### DESCRIPTION OF THE TASK
Please return only the lines from the one holding "### Frequently Asked Questions" through the one holding "A. There is", exactly as they appear in the records below, both ends included.

——————

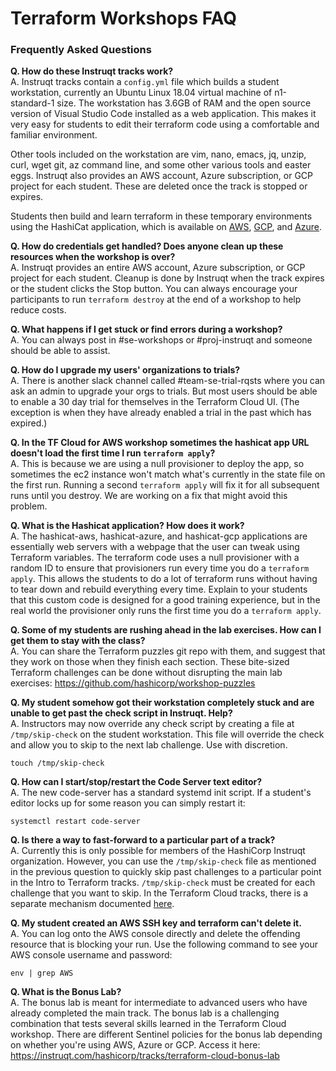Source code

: # Terraform Workshops FAQ
### Frequently Asked Questions

**Q. How do these Instruqt tracks work?**<br>
A. Instruqt tracks contain a `config.yml` file which builds a student workstation, currently an Ubuntu Linux 18.04 virtual machine of n1-standard-1 size. The workstation has 3.6GB of RAM and the open source version of Visual Studio Code installed as a web application. This makes it very easy for students to edit their terraform code using a comfortable and familiar environment.

Other tools included on the workstation are vim, nano, emacs, jq, unzip, curl, wget git, az command line, and some other various tools and easter eggs. Instruqt also provides an AWS account, Azure subscription, or GCP project for each student. These are deleted once the track is stopped or expires.

Students then build and learn terraform in these temporary environments using the HashiCat application, which is available on [AWS](https://github.com/hashicorp/hashicat-aws), [GCP](https://github.com/hashicorp/hashicat-gcp), and [Azure](https://github.com/hashicorp/hashicat-azure).

**Q. How do credentials get handled? Does anyone clean up these resources when the workshop is over?**<br>
A. Instruqt provides an entire AWS account, Azure subscription, or GCP project for each student. Cleanup is done by Instruqt when the track expires or the student clicks the Stop button. You can always encourage your participants to run `terraform destroy` at the end of a workshop to help reduce costs.

**Q. What happens if I get stuck or find errors during a workshop?**<br>
A. You can always post in #se-workshops or #proj-instruqt and someone should be able to assist.

**Q. How do I upgrade my users' organizations to trials?**<br>
A. There is another slack channel called #team-se-trial-rqsts where you can ask an admin to upgrade your orgs to trials. But most users should be able to enable 
a 30 day trial for themselves in the Terraform Cloud UI. (The exception is when they have already enabled a trial in the past which has expired.)

**Q. In the TF Cloud for AWS workshop sometimes the hashicat app URL doesn't load the first time I run `terraform apply`?**<br>
A. This is because we are using a null provisioner to deploy the app, so sometimes the ec2 instance won't match what's currently in the state file on the first run. Running a second `terraform apply` will fix it for all subsequent runs until you destroy. We are working on a fix that might avoid this problem.

**Q. What is the Hashicat application?  How does it work?**<br>
A. The hashicat-aws, hashicat-azure, and hashicat-gcp applications are essentially web servers with a webpage that the user can tweak using Terraform variables. The terraform code uses a null provisioner with a random ID to ensure that provisioners run every time you do a `terraform apply`. This allows the students to do a lot of terraform runs without having to tear down and rebuild everything every time. Explain to your students that this custom code is designed for a good training experience, but in the real world the provisioner only runs the first time you do a `terraform apply`.

**Q. Some of my students are rushing ahead in the lab exercises. How can I get them to stay with the class?**<br>
A. You can share the Terraform puzzles git repo with them, and suggest that they work on those when they finish each section. These bite-sized Terraform challenges can be done without disrupting the main lab exercises: https://github.com/hashicorp/workshop-puzzles

**Q. My student somehow got their workstation completely stuck and are unable to get past the check script in Instruqt. Help?**<br>
A. Instructors may now override any check script by creating a file at `/tmp/skip-check` on the student workstation. This file will override the check and allow you to skip to the next lab challenge. Use with discretion.

```
touch /tmp/skip-check
```

**Q. How can I start/stop/restart the Code Server text editor?**<br>
A. The new code-server has a standard systemd init script. If a student's editor locks up for some reason you can simply restart it:

```
systemctl restart code-server
```

**Q. Is there a way to fast-forward to a particular part of a track?**<br>
A. Currently this is only possible for members of the HashiCorp Instruqt organization. However, you can use the `/tmp/skip-check` file as mentioned in the previous question to quickly skip past challenges to a particular point in the Intro to Terraform tracks. `/tmp/skip-check` must be created for each challenge that you want
to skip. In the Terraform Cloud tracks, there is a separate mechanism documented [here](./instructor-guides/all_terraform_cloud_INSTRUCTOR_GUIDE.md#skipping-in-the-terraform-cloud-tracks).

**Q. My student created an AWS SSH key and terraform can't delete it.**<br>
A. You can log onto the AWS console directly and delete the offending resource that is blocking your run. Use the following command to see your AWS console username and password:
```
env | grep AWS
```

**Q. What is the Bonus Lab?**<br>
A. The bonus lab is meant for intermediate to advanced users who have already completed the main track. The bonus lab is a challenging combination that tests several skills learned in the Terraform Cloud workshop. There are different Sentinel policies for the bonus lab depending on whether you're using AWS, Azure or GCP. Access it here:<br>
https://instruqt.com/hashicorp/tracks/terraform-cloud-bonus-lab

——————

### ANSWER AREA
### Frequently Asked Questions

**Q. How do these Instruqt tracks work?**<br>
A. Instruqt tracks contain a `config.yml` file which builds a student workstation, currently an Ubuntu Linux 18.04 virtual machine of n1-standard-1 size. The workstation has 3.6GB of RAM and the open source version of Visual Studio Code installed as a web application. This makes it very easy for students to edit their terraform code using a comfortable and familiar environment.

Other tools included on the workstation are vim, nano, emacs, jq, unzip, curl, wget git, az command line, and some other various tools and easter eggs. Instruqt also provides an AWS account, Azure subscription, or GCP project for each student. These are deleted once the track is stopped or expires.

Students then build and learn terraform in these temporary environments using the HashiCat application, which is available on [AWS](https://github.com/hashicorp/hashicat-aws), [GCP](https://github.com/hashicorp/hashicat-gcp), and [Azure](https://github.com/hashicorp/hashicat-azure).

**Q. How do credentials get handled? Does anyone clean up these resources when the workshop is over?**<br>
A. Instruqt provides an entire AWS account, Azure subscription, or GCP project for each student. Cleanup is done by Instruqt when the track expires or the student clicks the Stop button. You can always encourage your participants to run `terraform destroy` at the end of a workshop to help reduce costs.

**Q. What happens if I get stuck or find errors during a workshop?**<br>
A. You can always post in #se-workshops or #proj-instruqt and someone should be able to assist.

**Q. How do I upgrade my users' organizations to trials?**<br>
A. There is another slack channel called #team-se-trial-rqsts where you can ask an admin to upgrade your orgs to trials. But most users should be able to enable 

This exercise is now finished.